- _LISTED RECORDS_
● ● ● ● ●
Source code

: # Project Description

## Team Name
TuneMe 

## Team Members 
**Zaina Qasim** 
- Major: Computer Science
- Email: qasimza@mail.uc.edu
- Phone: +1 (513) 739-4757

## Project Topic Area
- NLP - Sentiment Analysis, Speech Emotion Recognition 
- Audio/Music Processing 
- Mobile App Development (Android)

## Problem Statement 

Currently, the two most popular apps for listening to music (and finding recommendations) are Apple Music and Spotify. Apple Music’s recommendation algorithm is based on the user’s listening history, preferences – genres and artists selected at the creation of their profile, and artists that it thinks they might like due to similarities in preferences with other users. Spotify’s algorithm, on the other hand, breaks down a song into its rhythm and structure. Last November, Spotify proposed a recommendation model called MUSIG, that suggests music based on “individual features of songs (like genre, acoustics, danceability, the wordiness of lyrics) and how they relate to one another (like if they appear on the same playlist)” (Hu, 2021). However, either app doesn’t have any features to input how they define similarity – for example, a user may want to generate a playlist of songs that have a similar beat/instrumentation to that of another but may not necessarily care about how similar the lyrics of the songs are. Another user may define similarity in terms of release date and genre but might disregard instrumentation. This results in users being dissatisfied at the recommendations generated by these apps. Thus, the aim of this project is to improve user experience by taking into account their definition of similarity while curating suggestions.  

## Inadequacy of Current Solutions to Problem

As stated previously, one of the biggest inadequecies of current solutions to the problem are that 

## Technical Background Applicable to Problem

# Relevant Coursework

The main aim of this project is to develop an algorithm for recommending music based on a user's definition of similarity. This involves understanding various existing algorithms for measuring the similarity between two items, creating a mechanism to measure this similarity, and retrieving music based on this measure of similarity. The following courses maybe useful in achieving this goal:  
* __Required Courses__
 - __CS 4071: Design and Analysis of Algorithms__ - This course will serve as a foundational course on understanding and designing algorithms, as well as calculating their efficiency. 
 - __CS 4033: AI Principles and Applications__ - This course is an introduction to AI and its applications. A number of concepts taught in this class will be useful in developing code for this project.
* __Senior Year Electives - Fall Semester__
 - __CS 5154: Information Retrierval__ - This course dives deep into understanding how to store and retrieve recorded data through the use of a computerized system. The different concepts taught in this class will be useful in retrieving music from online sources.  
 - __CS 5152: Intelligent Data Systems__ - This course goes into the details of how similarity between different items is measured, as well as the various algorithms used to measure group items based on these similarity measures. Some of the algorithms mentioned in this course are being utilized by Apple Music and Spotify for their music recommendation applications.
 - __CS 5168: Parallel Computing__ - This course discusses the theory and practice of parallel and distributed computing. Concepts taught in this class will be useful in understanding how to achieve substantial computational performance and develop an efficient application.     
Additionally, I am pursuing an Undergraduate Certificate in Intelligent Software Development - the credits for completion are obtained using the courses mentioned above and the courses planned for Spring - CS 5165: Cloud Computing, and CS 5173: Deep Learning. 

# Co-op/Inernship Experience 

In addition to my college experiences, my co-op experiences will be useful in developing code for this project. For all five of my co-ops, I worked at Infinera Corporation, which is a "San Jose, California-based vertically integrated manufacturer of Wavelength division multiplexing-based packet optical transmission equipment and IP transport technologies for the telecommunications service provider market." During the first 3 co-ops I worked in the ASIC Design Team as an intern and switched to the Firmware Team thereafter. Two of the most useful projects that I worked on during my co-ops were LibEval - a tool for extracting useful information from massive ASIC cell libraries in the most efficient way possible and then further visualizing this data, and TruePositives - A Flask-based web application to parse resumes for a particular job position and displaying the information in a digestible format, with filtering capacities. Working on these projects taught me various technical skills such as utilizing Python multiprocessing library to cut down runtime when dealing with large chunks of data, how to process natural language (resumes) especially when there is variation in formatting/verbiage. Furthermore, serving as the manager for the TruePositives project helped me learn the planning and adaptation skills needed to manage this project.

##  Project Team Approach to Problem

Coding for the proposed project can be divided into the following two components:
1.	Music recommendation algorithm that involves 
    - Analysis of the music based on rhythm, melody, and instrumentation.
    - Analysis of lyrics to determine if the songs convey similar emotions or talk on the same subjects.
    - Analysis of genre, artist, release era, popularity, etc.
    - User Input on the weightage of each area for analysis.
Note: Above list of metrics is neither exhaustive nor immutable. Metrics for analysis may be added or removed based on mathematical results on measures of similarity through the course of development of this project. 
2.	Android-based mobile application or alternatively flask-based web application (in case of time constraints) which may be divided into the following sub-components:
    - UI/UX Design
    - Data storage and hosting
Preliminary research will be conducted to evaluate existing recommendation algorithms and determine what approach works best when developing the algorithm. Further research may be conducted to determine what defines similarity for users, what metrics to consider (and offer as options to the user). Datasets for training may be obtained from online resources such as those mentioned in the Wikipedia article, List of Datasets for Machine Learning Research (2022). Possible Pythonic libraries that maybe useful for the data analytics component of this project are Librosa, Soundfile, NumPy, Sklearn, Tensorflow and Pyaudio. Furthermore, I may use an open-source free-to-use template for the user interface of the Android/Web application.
● ● ● ● ●
- _ASSIGNMENT_
Scan the entries above and return each line that holds "applications".

- _ANSWER_
 - __CS 4033: AI Principles and Applications__ - This course is an introduction to AI and its applications. A number of concepts taught in this class will be useful in developing code for this project.
 - __CS 5152: Intelligent Data Systems__ - This course goes into the details of how similarity between different items is measured, as well as the various algorithms used to measure group items based on these similarity measures. Some of the algorithms mentioned in this course are being utilized by Apple Music and Spotify for their music recommendation applications.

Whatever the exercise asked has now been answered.